The pictures get dropped, while every remaining part of the listing is copied exactly.

━━━ SUPPLIED INFORMATION

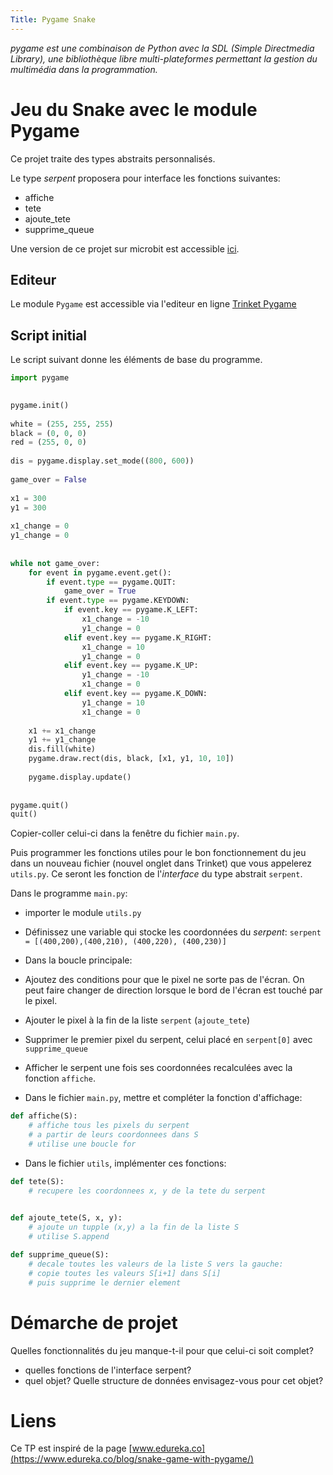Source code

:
```yaml
---
Title: Pygame Snake
---
```


*pygame est une combinaison de Python avec la SDL (Simple Directmedia Library), une bibliothèque libre multi-plateformes permettant la gestion du multimédia dans la programmation.*

# Jeu du Snake avec le module Pygame
Ce projet traite des types abstraits personnalisés.

Le type *serpent* proposera pour interface les fonctions suivantes:

* affiche
* tete
* ajoute_tete
* supprime_queue

Une version de ce projet sur microbit est accessible [ici](/docs/techno/pages/MB_bulles/).

## Editeur
Le module `Pygame` est accessible via l'editeur en ligne [Trinket Pygame](https://trinket.io/pygame)

## Script initial
Le script suivant donne les éléments de base du programme.

```python
import pygame

 
pygame.init()
 
white = (255, 255, 255)
black = (0, 0, 0)
red = (255, 0, 0)
 
dis = pygame.display.set_mode((800, 600))
 
game_over = False
 
x1 = 300
y1 = 300
 
x1_change = 0       
y1_change = 0
 
 
while not game_over:
    for event in pygame.event.get():
        if event.type == pygame.QUIT:
            game_over = True
        if event.type == pygame.KEYDOWN:
            if event.key == pygame.K_LEFT:
                x1_change = -10
                y1_change = 0
            elif event.key == pygame.K_RIGHT:
                x1_change = 10
                y1_change = 0
            elif event.key == pygame.K_UP:
                y1_change = -10
                x1_change = 0
            elif event.key == pygame.K_DOWN:
                y1_change = 10
                x1_change = 0
 
    x1 += x1_change
    y1 += y1_change
    dis.fill(white)
    pygame.draw.rect(dis, black, [x1, y1, 10, 10])
 
    pygame.display.update()
 
 
pygame.quit()
quit()
```

Copier-coller celui-ci dans la fenêtre du fichier `main.py`.

Puis programmer les fonctions utiles pour le bon fonctionnement du jeu dans un nouveau fichier (nouvel onglet dans Trinket) que vous appelerez `utils.py`. Ce seront les fonction de l'*interface* du type abstrait `serpent`.

Dans le programme `main.py`:

* importer le module `utils.py`
* Définissez une variable qui stocke les coordonnées du *serpent*: `serpent = [(400,200),(400,210), (400,220), (400,230)]`

* Dans la boucle principale:
 * Ajoutez des conditions pour que le pixel ne sorte pas de l'écran. On peut faire changer de direction lorsque le bord de l'écran est touché par le pixel.
 * Ajouter le pixel à la fin de la liste `serpent` (`ajoute_tete`)
 * Supprimer le premier pixel du serpent, celui placé en `serpent[0]` avec `supprime_queue`
 * Afficher le serpent une fois ses coordonnées recalculées avec la fonction `affiche`.

* Dans le fichier `main.py`, mettre et compléter la fonction d'affichage:

```python
def affiche(S):
    # affiche tous les pixels du serpent
    # a partir de leurs coordonnees dans S
    # utilise une boucle for
```

* Dans le fichier `utils`, implémenter ces fonctions:

```python
def tete(S):
    # recupere les coordonnees x, y de la tete du serpent
    

def ajoute_tete(S, x, y):
    # ajoute un tupple (x,y) a la fin de la liste S
    # utilise S.append

def supprime_queue(S):
    # decale toutes les valeurs de la liste S vers la gauche:
    # copie toutes les valeurs S[i+1] dans S[i]
    # puis supprime le dernier element
```  

# Démarche de projet
Quelles fonctionnalités du jeu manque-t-il pour que celui-ci soit complet? 

* quelles fonctions de l'interface serpent?
* quel objet? Quelle structure de données envisagez-vous pour cet objet?

# Liens
Ce TP est inspiré de la page [www.edureka.co](https://www.edureka.co/blog/snake-game-with-pygame/)

<!--
# Correction fichier main.py
```python
import pygame
from utils import *
 
pygame.init()
 
white = (255, 255, 255)
black = (0, 0, 0)
red = (255, 0, 0)
 
dis = pygame.display.set_mode((800, 600))
 
game_over = False
 
x1 = 300
y1 = 300
 
x1_change = 0       
y1_change = 0
 
clock = pygame.time.Clock()

serpent = [(400,200),(400,210), (400,220), (400,230)]

def affiche(S):
    # affiche tous les pixels du serpent
    # a partir de leurs coordonnees dans S
    for coord in S:
      x,y = coord
      pygame.draw.rect(dis, black, [x, y, 10, 10])

while not game_over:
    for event in pygame.event.get():
        if event.type == pygame.QUIT:
            game_over = True
        if event.type == pygame.KEYDOWN:
            if event.key == pygame.K_LEFT:
                x1_change = -10
                y1_change = 0
            elif event.key == pygame.K_RIGHT:
                x1_change = 10
                y1_change = 0
            elif event.key == pygame.K_UP:
                y1_change = -10
                x1_change = 0
            elif event.key == pygame.K_DOWN:
                y1_change = 10
                x1_change = 0
    x1, y1 = serpent[-1]
    x1 += x1_change
    y1 += y1_change
    
    if x1 > 800 or x1 < 0: x1_change = -x1_change
    if y1 > 600 or y1 < 0: y1_change = - y1_change
    
    ajoute_tete(serpent,x1,y1)
    supprime_queue(serpent)
    
    dis.fill(white)
    
    affiche(serpent)
    pygame.display.update()
 
    clock.tick(30)


pygame.quit()
quit()
```

# Correction fichier utlis.py
```python
import pygame
def tete(S):
    # recupere les coordonnees x, y de la tete du serpent
    return S[-1][0], S[-1][1]

def ajoute_tete(S, x, y):
    # ajoute un tupple (x,y) a la fin de la liste S
    S.append((x,y))

def supprime_queue(S):
    # decale toutes les valeurs de la liste S vers la gauche:
    # copie toutes les valeurs S[i+1] dans S[i]
    # puis supprime le dernier element
    for i in range(len(S)-1):
        S[i] = S[i+1]
    S.pop()
```
--->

━━━━━━

ANSWER SECTION:
Source code

:
```yaml
---
Title: Pygame Snake
---
```


*pygame est une combinaison de Python avec la SDL (Simple Directmedia Library), une bibliothèque libre multi-plateformes permettant la gestion du multimédia dans la programmation.*

# Jeu du Snake avec le module Pygame
Ce projet traite des types abstraits personnalisés.

Le type *serpent* proposera pour interface les fonctions suivantes:

* affiche
* tete
* ajoute_tete
* supprime_queue

Une version de ce projet sur microbit est accessible [ici](/docs/techno/pages/MB_bulles/).

## Editeur
Le module `Pygame` est accessible via l'editeur en ligne [Trinket Pygame](https://trinket.io/pygame)

## Script initial
Le script suivant donne les éléments de base du programme.

```python
import pygame

 
pygame.init()
 
white = (255, 255, 255)
black = (0, 0, 0)
red = (255, 0, 0)
 
dis = pygame.display.set_mode((800, 600))
 
game_over = False
 
x1 = 300
y1 = 300
 
x1_change = 0       
y1_change = 0
 
 
while not game_over:
    for event in pygame.event.get():
        if event.type == pygame.QUIT:
            game_over = True
        if event.type == pygame.KEYDOWN:
            if event.key == pygame.K_LEFT:
                x1_change = -10
                y1_change = 0
            elif event.key == pygame.K_RIGHT:
                x1_change = 10
                y1_change = 0
            elif event.key == pygame.K_UP:
                y1_change = -10
                x1_change = 0
            elif event.key == pygame.K_DOWN:
                y1_change = 10
                x1_change = 0
 
    x1 += x1_change
    y1 += y1_change
    dis.fill(white)
    pygame.draw.rect(dis, black, [x1, y1, 10, 10])
 
    pygame.display.update()
 
 
pygame.quit()
quit()
```

Copier-coller celui-ci dans la fenêtre du fichier `main.py`.

Puis programmer les fonctions utiles pour le bon fonctionnement du jeu dans un nouveau fichier (nouvel onglet dans Trinket) que vous appelerez `utils.py`. Ce seront les fonction de l'*interface* du type abstrait `serpent`.

Dans le programme `main.py`:

* importer le module `utils.py`
* Définissez une variable qui stocke les coordonnées du *serpent*: `serpent = [(400,200),(400,210), (400,220), (400,230)]`

* Dans la boucle principale:
 * Ajoutez des conditions pour que le pixel ne sorte pas de l'écran. On peut faire changer de direction lorsque le bord de l'écran est touché par le pixel.
 * Ajouter le pixel à la fin de la liste `serpent` (`ajoute_tete`)
 * Supprimer le premier pixel du serpent, celui placé en `serpent[0]` avec `supprime_queue`
 * Afficher le serpent une fois ses coordonnées recalculées avec la fonction `affiche`.

* Dans le fichier `main.py`, mettre et compléter la fonction d'affichage:

```python
def affiche(S):
    # affiche tous les pixels du serpent
    # a partir de leurs coordonnees dans S
    # utilise une boucle for
```

* Dans le fichier `utils`, implémenter ces fonctions:

```python
def tete(S):
    # recupere les coordonnees x, y de la tete du serpent
    

def ajoute_tete(S, x, y):
    # ajoute un tupple (x,y) a la fin de la liste S
    # utilise S.append

def supprime_queue(S):
    # decale toutes les valeurs de la liste S vers la gauche:
    # copie toutes les valeurs S[i+1] dans S[i]
    # puis supprime le dernier element
```  

# Démarche de projet
Quelles fonctionnalités du jeu manque-t-il pour que celui-ci soit complet? 

* quelles fonctions de l'interface serpent?
* quel objet? Quelle structure de données envisagez-vous pour cet objet?

# Liens
Ce TP est inspiré de la page [www.edureka.co](https://www.edureka.co/blog/snake-game-with-pygame/)

<!--
# Correction fichier main.py
```python
import pygame
from utils import *
 
pygame.init()
 
white = (255, 255, 255)
black = (0, 0, 0)
red = (255, 0, 0)
 
dis = pygame.display.set_mode((800, 600))
 
game_over = False
 
x1 = 300
y1 = 300
 
x1_change = 0       
y1_change = 0
 
clock = pygame.time.Clock()

serpent = [(400,200),(400,210), (400,220), (400,230)]

def affiche(S):
    # affiche tous les pixels du serpent
    # a partir de leurs coordonnees dans S
    for coord in S:
      x,y = coord
      pygame.draw.rect(dis, black, [x, y, 10, 10])

while not game_over:
    for event in pygame.event.get():
        if event.type == pygame.QUIT:
            game_over = True
        if event.type == pygame.KEYDOWN:
            if event.key == pygame.K_LEFT:
                x1_change = -10
                y1_change = 0
            elif event.key == pygame.K_RIGHT:
                x1_change = 10
                y1_change = 0
            elif event.key == pygame.K_UP:
                y1_change = -10
                x1_change = 0
            elif event.key == pygame.K_DOWN:
                y1_change = 10
                x1_change = 0
    x1, y1 = serpent[-1]
    x1 += x1_change
    y1 += y1_change
    
    if x1 > 800 or x1 < 0: x1_change = -x1_change
    if y1 > 600 or y1 < 0: y1_change = - y1_change
    
    ajoute_tete(serpent,x1,y1)
    supprime_queue(serpent)
    
    dis.fill(white)
    
    affiche(serpent)
    pygame.display.update()
 
    clock.tick(30)


pygame.quit()
quit()
```

# Correction fichier utlis.py
```python
import pygame
def tete(S):
    # recupere les coordonnees x, y de la tete du serpent
    return S[-1][0], S[-1][1]

def ajoute_tete(S, x, y):
    # ajoute un tupple (x,y) a la fin de la liste S
    S.append((x,y))

def supprime_queue(S):
    # decale toutes les valeurs de la liste S vers la gauche:
    # copie toutes les valeurs S[i+1] dans S[i]
    # puis supprime le dernier element
    for i in range(len(S)-1):
        S[i] = S[i+1]
    S.pop()
```
--->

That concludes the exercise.